Et face à la situation qui risquerait de détruire leurs espoirs de voir l’un des leurs à la tête du pays à la fin des échéances électorales de 2021, de nombreux militants pensent à un Plan B.Bien que, depuis longtemps déjà, le leader incontesté et incontestable du parti a annoncé les couleurs en disant substantiellement que “quiconque m’empêchera de présenter ma candidature sera lui-même empêché”.

De sa création à nos jours, la posture du MODEM FA LUMANA AFRICA se caractérise par une sorte de culte dédié au leader. Et de cette posture est née la lutte sous forme de fixation des militants vers un objectif bien déterminé: détruire le pouvoir en place même s’il fallait passer par l’insurrection populaire, amener Hama Amadou à la présidence présidentielle par tous les moyens et d’éclater le PNDS Tarayya en mille morceaux.

Les limites objectives de “après moi le déluge” …

Si tel est le sens de la République, l’appartenance à un parti politique est un libre choix et grâce à cette liberté de choix, le citoyen peut mettre fin à cette adhésion sans encourir de représailles d’aucune sorte.
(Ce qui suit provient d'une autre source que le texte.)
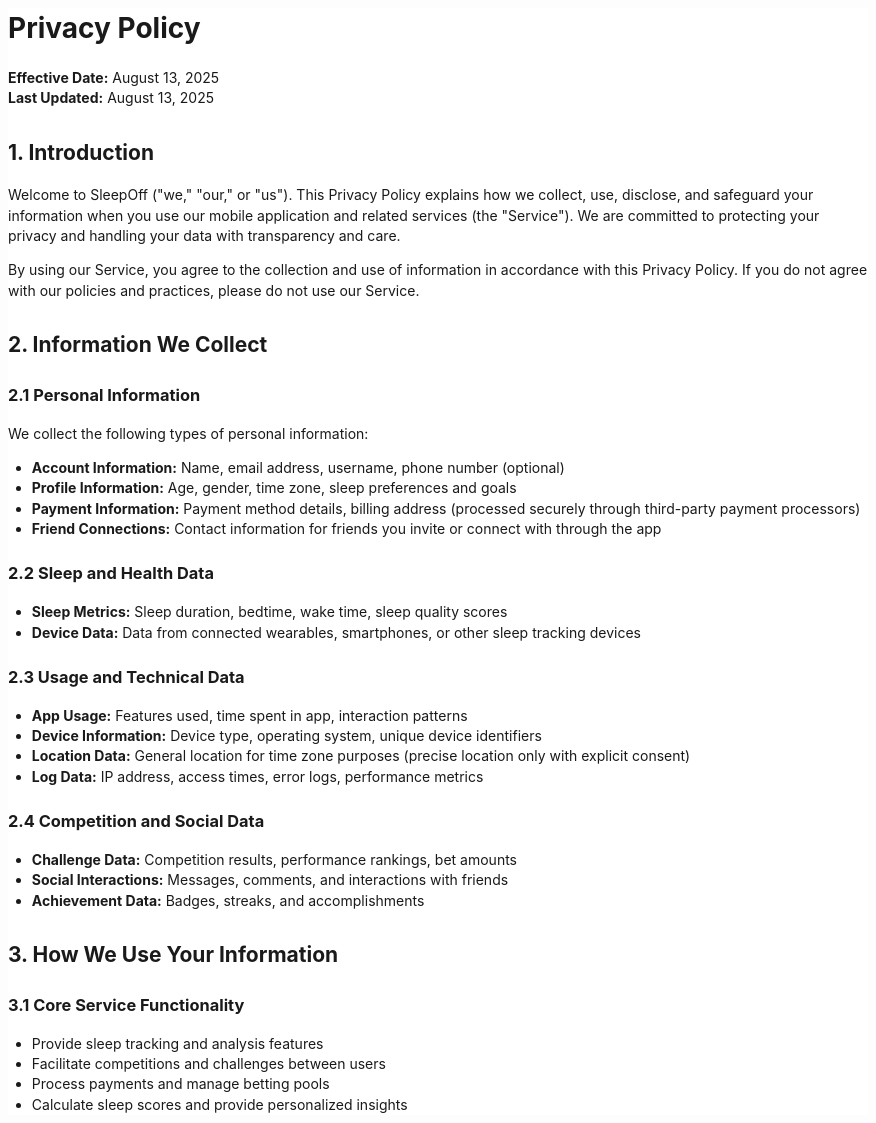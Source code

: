 # Privacy Policy

**Effective Date:** August 13, 2025  
**Last Updated:** August 13, 2025

## 1. Introduction

Welcome to SleepOff ("we," "our," or "us"). This Privacy Policy explains how we collect, use, disclose, and safeguard your information when you use our mobile application and related services (the "Service"). We are committed to protecting your privacy and handling your data with transparency and care.

By using our Service, you agree to the collection and use of information in accordance with this Privacy Policy. If you do not agree with our policies and practices, please do not use our Service.

## 2. Information We Collect

### 2.1 Personal Information
We collect the following types of personal information:

- **Account Information:** Name, email address, username, phone number (optional)
- **Profile Information:** Age, gender, time zone, sleep preferences and goals
- **Payment Information:** Payment method details, billing address (processed securely through third-party payment processors)
- **Friend Connections:** Contact information for friends you invite or connect with through the app

### 2.2 Sleep and Health Data
- **Sleep Metrics:** Sleep duration, bedtime, wake time, sleep quality scores
- **Device Data:** Data from connected wearables, smartphones, or other sleep tracking devices

### 2.3 Usage and Technical Data
- **App Usage:** Features used, time spent in app, interaction patterns
- **Device Information:** Device type, operating system, unique device identifiers
- **Location Data:** General location for time zone purposes (precise location only with explicit consent)
- **Log Data:** IP address, access times, error logs, performance metrics

### 2.4 Competition and Social Data
- **Challenge Data:** Competition results, performance rankings, bet amounts
- **Social Interactions:** Messages, comments, and interactions with friends
- **Achievement Data:** Badges, streaks, and accomplishments

## 3. How We Use Your Information

### 3.1 Core Service Functionality
- Provide sleep tracking and analysis features
- Facilitate competitions and challenges between users
- Process payments and manage betting pools
- Calculate sleep scores and provide personalized insights
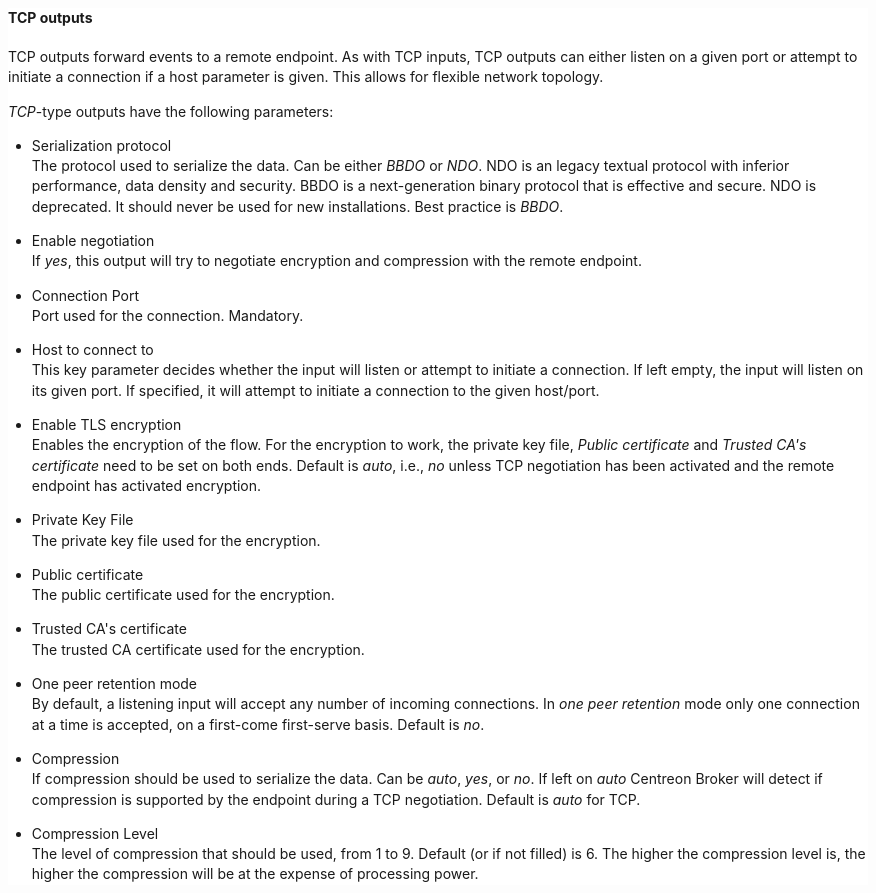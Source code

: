 #### TCP outputs

TCP outputs forward events to a remote endpoint. As with TCP inputs, TCP outputs
can either listen on a given port or attempt to initiate a connection if a host
parameter is given. This allows for flexible network topology.

*TCP*-type outputs have the following parameters:

  - Serialization protocol  
    The protocol used to serialize the data. Can be either *BBDO* or *NDO*. NDO
    is an legacy textual protocol with inferior performance, data density and
    security. BBDO is a next-generation binary protocol that is effective and
    secure. NDO is deprecated. It should never be used for new installations.
    Best practice is *BBDO*.

  - Enable negotiation  
    If *yes*, this output will try to negotiate encryption and compression with
    the remote endpoint.

  - Connection Port  
    Port used for the connection. Mandatory.

  - Host to connect to  
    This key parameter decides whether the input will listen or attempt to
    initiate a connection. If left empty, the input will listen on its given
    port. If specified, it will attempt to initiate a connection to the given
    host/port.

  - Enable TLS encryption  
    Enables the encryption of the flow. For the encryption to work, the private
    key file, *Public certificate* and *Trusted CA's certificate* need to be set
    on both ends. Default is *auto*, i.e., *no* unless TCP negotiation has been
    activated and the remote endpoint has activated encryption.

  - Private Key File  
    The private key file used for the encryption.

  - Public certificate  
    The public certificate used for the encryption.

  - Trusted CA's certificate  
    The trusted CA certificate used for the encryption.

  - One peer retention mode  
    By default, a listening input will accept any number of incoming
    connections. In *one peer retention* mode only one connection at a time is
    accepted, on a first-come first-serve basis. Default is *no*.

  - Compression  
    If compression should be used to serialize the data. Can be *auto*, *yes*,
    or *no*. If left on *auto* Centreon Broker will detect if compression is
    supported by the endpoint during a TCP negotiation. Default is *auto* for
    TCP.

  - Compression Level  
    The level of compression that should be used, from 1 to 9. Default (or if
    not filled) is 6. The higher the compression level is, the higher the
    compression will be at the expense of processing power.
Mais pour des observateurs avertis, cette querelle à Lumana est prévisible pour au moins deux raisons, à savoir la disqualification du président du parti. Et la deuxième raison est inhérente à l’impasse dans laquelle Lumana s’est plongé en prêtant serment de maintenir un candidat qui serait un étranger au vu de ses ennuis juridiques. Le manque de débat et de perspectives d’avenir au sein de Lumana est en soi une prison pour tous ceux qui ont une ambition politique. Face à ce qui ressemble à un suicide collectif au sein de ce parti, la partition interprétée par Noma Oumarou met en évidence les limites objectives du «après moi le déluge» en politique.

Oumar Issoufa et Tiemago Bizo





Source

LAISSER UN COMMENTAIRE

S'il vous plaît entrez votre commentaire!